Мирон узнает в этом путнике как будто бы себя и пугается. "Нет, это не я!.." И там, в привидевшейся степи, было страшнее, чем в гробу.
И будет человек человека искать за тысячу вёрст, – сказано в писании…
Путник шёл и, как в бреду, что-то нашёптывал, видимо, представляя себя в чьём-то обществе, посмеивался, называя своих собеседников по именам: Таня, Вася, Оленька. Лицо его в такие минуты светлело, а по щекам скатывались слёзы, они намерзали на небритых скулах, и со щетины свисали короткие мутные сосульки. Но человек их не ощущал, возможно, не чувствовал и слёз и продолжал бессознательно плакать. Чем ближе он подходил к Сураново, а шёл он именно к нему, тем отчётливее прорисовывалось его лицо, и он (Мирон) вот-вот его узнает.
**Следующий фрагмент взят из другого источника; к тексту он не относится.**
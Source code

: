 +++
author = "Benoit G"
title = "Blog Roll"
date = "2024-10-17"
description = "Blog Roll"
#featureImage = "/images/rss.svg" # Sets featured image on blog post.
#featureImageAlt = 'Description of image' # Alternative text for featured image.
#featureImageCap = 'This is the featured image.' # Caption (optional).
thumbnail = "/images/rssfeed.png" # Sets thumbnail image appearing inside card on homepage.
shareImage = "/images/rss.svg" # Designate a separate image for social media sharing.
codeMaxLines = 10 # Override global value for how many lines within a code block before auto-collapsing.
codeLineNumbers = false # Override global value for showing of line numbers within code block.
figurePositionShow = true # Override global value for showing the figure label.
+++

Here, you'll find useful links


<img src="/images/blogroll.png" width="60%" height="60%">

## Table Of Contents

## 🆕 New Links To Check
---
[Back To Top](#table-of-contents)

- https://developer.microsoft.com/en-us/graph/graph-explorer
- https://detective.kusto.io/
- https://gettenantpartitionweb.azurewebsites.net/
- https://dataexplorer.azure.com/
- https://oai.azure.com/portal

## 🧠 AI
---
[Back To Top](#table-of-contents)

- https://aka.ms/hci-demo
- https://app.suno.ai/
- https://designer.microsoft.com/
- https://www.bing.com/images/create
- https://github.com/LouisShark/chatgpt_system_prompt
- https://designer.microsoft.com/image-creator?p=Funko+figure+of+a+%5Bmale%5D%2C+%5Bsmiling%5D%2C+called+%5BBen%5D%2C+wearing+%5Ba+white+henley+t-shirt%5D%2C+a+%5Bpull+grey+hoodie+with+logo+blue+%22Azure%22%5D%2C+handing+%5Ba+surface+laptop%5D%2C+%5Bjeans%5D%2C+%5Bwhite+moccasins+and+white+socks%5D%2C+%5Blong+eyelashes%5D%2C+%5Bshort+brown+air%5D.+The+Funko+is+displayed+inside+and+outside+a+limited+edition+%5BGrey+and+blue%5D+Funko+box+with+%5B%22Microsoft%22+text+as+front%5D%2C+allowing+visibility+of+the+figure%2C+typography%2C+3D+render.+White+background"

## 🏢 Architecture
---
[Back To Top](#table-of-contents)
Из Тёплинского лога навстречу начал дуть ветерок. Он был слабым, но на морозе вдвойне холоднее, резче и насквозь пронизывающий. Человек ещё больше сутулится, пригибает голову. И было ясно – не дойдёт. Но всё-таки он спустился в лог и в нём увяз окончательно. Провалился в снег и сел. Сверху над ним кружатся снежинки, и позёмка засыпают его след на земле.